Grant number: 13/02907-3
Support Opportunities:Scholarships abroad - Research Internship - Doctorate (Direct)
Effective date (Start): April 08, 2013
Effective date (End): April 07, 2014
Field of knowledge:Health Sciences - Medicine
Principal Investigator:Cyro Festa Neto
Grantee:Mara Huffenbaecher Giavina-Bianchi
Supervisor: Lyn Stuart McDivitt Duncan
Host Institution: Faculdade de Medicina (FM). Universidade de São Paulo (USP). São Paulo , SP, Brazil
Research place: Massachusetts General Hospital, United States  
Associated to the scholarship:12/19168-6 - Analysis of NY-ESO-1 expression in cutaneous melanoma, BP.DD

Abstract

Cutaneous melanoma is a major problem worldwide because its incidence and mortality are increasing, meanly in caucasian individuals. Cancer-testis antigens are characterized by having a low expression in normal tissue and by having an abnormal expression in a variety of cancers. They are a potential target for vaccines against cancer. NY-ESO-1 is the best antigen characterized. It is expressed in 20-30% of all pulmonary, esophagous, liver, stomach, prostate, ovarian, bladder and melanoma cancers. Objectives: to determine the frequency of NY-ESO-1 positive melanomas in our sample and to correlate NY-ESO-1 antigen expression with the clinical and histopathological aspects of cutaneous melanoma. Methods: this will be a retrospective cohort. We will select 90 patients. They will be separated in three groups: 1- Thin melanoma (in situ or thickness < 1.1mm); 2- Intermediate (from 1.1 to 4.0mm); and 3- Thick tumors (> 4.0mm). Their clinical files will be revised and the clinical and histopathological features will be noted. The tumor specimen will be revised and we will perform immunohistochemistry study for NY-ESO-1, CD4+ and CD8+ T cells, Granzyme B and TIA1in the inflammatory infiltrate.

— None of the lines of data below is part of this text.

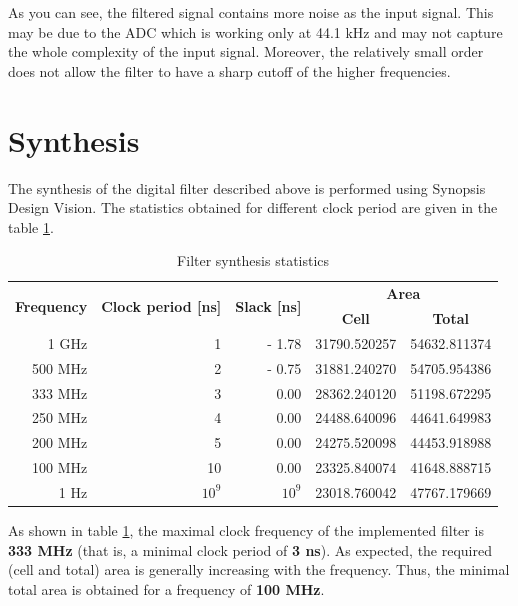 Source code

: As you can see, the filtered signal contains more noise as the input signal. This may be due to the ADC which is working only at 44.1 kHz and may not capture the whole complexity of the input signal. Moreover, the relatively small order does not allow the filter to have a sharp cutoff of the higher frequencies.


\section{Synthesis}

The synthesis of the digital filter described above is performed using Synopsis Design Vision. The statistics obtained for different clock period are given in the table \ref{table:synthesisStats}.

\begin{table}[!h]
	\centering
	\begin{tabular}{|r|r|r|r|r|}
		\hline
		 \multirow{2}{*}{\textbf{Frequency}}
		 & \multirow{2}{*}{\textbf{Clock period [ns]}}
		 & \multirow{2}{*}{\textbf{Slack [ns]}} & \multicolumn{2}{c|}{\textbf{Area}} \\
		 \cline{4-5}
		 & & & \multicolumn{1}{c|}{\textbf{Cell}} & \multicolumn{1}{c|}{\textbf{Total}} \\
		\hline
		 1 GHz & 1 & - 1.78 & 31790.520257 & 54632.811374 \\
		 500 MHz & 2 & - 0.75 & 31881.240270 & 54705.954386 \\
		 \rowcolor{Blue}
		 333 MHz & 3 & 0.00 & 28362.240120 & 51198.672295 \\
		 250 MHz & 4 & 0.00 & 24488.640096 & 44641.649983 \\
		 200 MHz & 5 & 0.00 & 24275.520098 & 44453.918988 \\
		 \rowcolor{Green}
		 100 MHz & 10 & 0.00 & 23325.840074 & 41648.888715 \\
		 1 Hz & $10^{9}$ & ~$10^{9}$ & 23018.760042 & 47767.179669 \\
		\hline
	\end{tabular}
	\caption{Filter synthesis statistics}	
	\label{table:synthesisStats}
\end{table} 

As shown in table \ref{table:synthesisStats}, the maximal clock frequency of the implemented filter is \textbf{333 MHz} (that is, a minimal clock period of \textbf{3 ns}). As expected, the required (cell and total) area is generally increasing with the frequency. Thus, the minimal total area is obtained for a frequency of \textbf{100 MHz}.
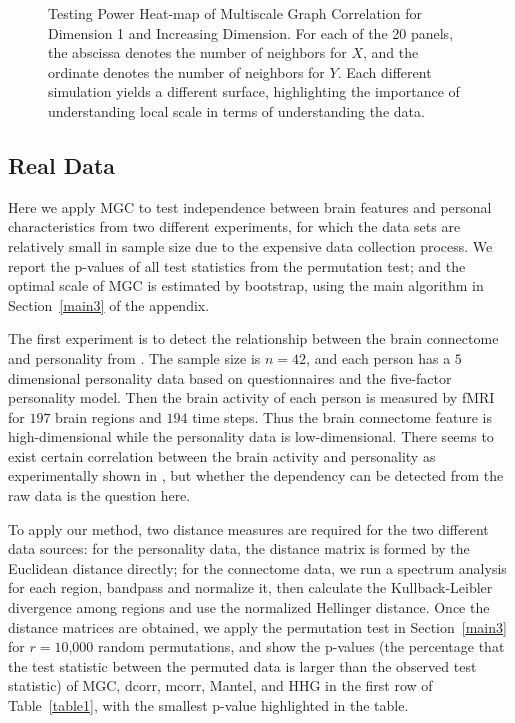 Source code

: \documentclass[11pt]{article}
\begin{document}
\begin{figure}[htbp]
{}
\caption{Testing Power Heat-map of Multiscale Graph Correlation for Dimension 1 and Increasing Dimension.
For each of the 20 panels, the abscissa denotes the number of neighbors for $X$, and the ordinate denotes the number of neighbors for $Y$.  Each different simulation yields a different surface, highlighting the importance of understanding local scale in terms of understanding the data.}
\label{figSim2}
\end{figure}

\subsection{Real Data}
\label{numer3}
Here we apply MGC to test independence between brain features and personal characteristics from two different experiments, for which the data sets are relatively small in sample size due to the expensive data collection process. We report the p-values of all test statistics from the permutation test; and the optimal scale of MGC is estimated by bootstrap, using the main algorithm in Section~\ref{main3} of the appendix.

The first experiment is to detect the relationship between the brain connectome and personality from \cite{AdelsteinEtAl2011}. The sample size is $n=42$, and each person has a $5$ dimensional personality data based on questionnaires and the five-factor personality model. Then the brain activity of each person is measured by fMRI for $197$ brain regions and $194$ time steps. Thus the brain connectome feature is high-dimensional while the personality data is low-dimensional. There seems to exist certain correlation between the brain activity and personality as experimentally shown in \cite{AdelsteinEtAl2011}, but whether the dependency can be detected from the raw data is the question here.

To apply our method, two distance measures are required for the two different data sources: for the personality data, the distance matrix is formed by the Euclidean distance directly; for the connectome data, we run a spectrum analysis for each region, bandpass and normalize it, then calculate the Kullback-Leibler divergence among regions and use the normalized Hellinger distance. Once the distance matrices are obtained, we apply the permutation test in Section~\ref{main3} for $r=10$,$000$ random permutations, and show the p-values (the percentage that the test statistic between the permuted data is larger than the observed test statistic) of MGC, dcorr, mcorr, Mantel, and HHG in the first row of Table~\ref{table1}, with the smallest p-value highlighted in the table.
\end{document}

We will analyse if there will be statistic difference between positive and negative NY-ESO-1 groups regarding gender, race, skin phototype, age, tumor location, pre-existing lesion, and histopathological type, Breslow index, ulceration, development of metastasis, survival rate and composition of tumor inflammatory infiltrate between these two groups. (AU)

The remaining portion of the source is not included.